:: Activity ::
It is required that all of the data be written out exactly.

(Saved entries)
------------------------------------

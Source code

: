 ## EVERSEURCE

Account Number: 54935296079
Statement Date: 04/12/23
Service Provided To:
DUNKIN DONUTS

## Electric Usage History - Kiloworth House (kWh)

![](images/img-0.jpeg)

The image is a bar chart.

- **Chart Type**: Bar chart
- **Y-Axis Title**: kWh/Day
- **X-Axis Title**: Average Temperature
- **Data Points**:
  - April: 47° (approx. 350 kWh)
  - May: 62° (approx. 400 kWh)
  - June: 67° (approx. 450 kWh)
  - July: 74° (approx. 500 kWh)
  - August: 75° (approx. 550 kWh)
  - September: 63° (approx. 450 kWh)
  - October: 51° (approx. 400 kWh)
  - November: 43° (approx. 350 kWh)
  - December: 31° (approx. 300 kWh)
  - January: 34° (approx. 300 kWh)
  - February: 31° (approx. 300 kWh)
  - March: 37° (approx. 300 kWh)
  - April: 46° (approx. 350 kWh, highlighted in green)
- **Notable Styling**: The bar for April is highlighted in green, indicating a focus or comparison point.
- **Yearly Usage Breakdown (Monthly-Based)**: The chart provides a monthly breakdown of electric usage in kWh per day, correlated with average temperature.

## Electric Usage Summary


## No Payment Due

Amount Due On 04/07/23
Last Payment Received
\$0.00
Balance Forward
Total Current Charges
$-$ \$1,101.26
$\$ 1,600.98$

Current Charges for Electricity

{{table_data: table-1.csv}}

------------------------------------

:: Solved problem ::
Source code

: ## EVERSEURCE

Account Number: 54935296079
Statement Date: 04/12/23
Service Provided To:
DUNKIN DONUTS

## Electric Usage History - Kiloworth House (kWh)

![](images/img-0.jpeg)

The image is a bar chart.

- **Chart Type**: Bar chart
- **Y-Axis Title**: kWh/Day
- **X-Axis Title**: Average Temperature
- **Data Points**:
  - April: 47° (approx. 350 kWh)
  - May: 62° (approx. 400 kWh)
  - June: 67° (approx. 450 kWh)
  - July: 74° (approx. 500 kWh)
  - August: 75° (approx. 550 kWh)
  - September: 63° (approx. 450 kWh)
  - October: 51° (approx. 400 kWh)
  - November: 43° (approx. 350 kWh)
  - December: 31° (approx. 300 kWh)
  - January: 34° (approx. 300 kWh)
  - February: 31° (approx. 300 kWh)
  - March: 37° (approx. 300 kWh)
  - April: 46° (approx. 350 kWh, highlighted in green)
- **Notable Styling**: The bar for April is highlighted in green, indicating a focus or comparison point.
- **Yearly Usage Breakdown (Monthly-Based)**: The chart provides a monthly breakdown of electric usage in kWh per day, correlated with average temperature.

## Electric Usage Summary


## No Payment Due

Amount Due On 04/07/23
Last Payment Received
\$0.00
Balance Forward
Total Current Charges
$-$ \$1,101.26
$\$ 1,600.98$

Current Charges for Electricity

{{table_data: table-1.csv}}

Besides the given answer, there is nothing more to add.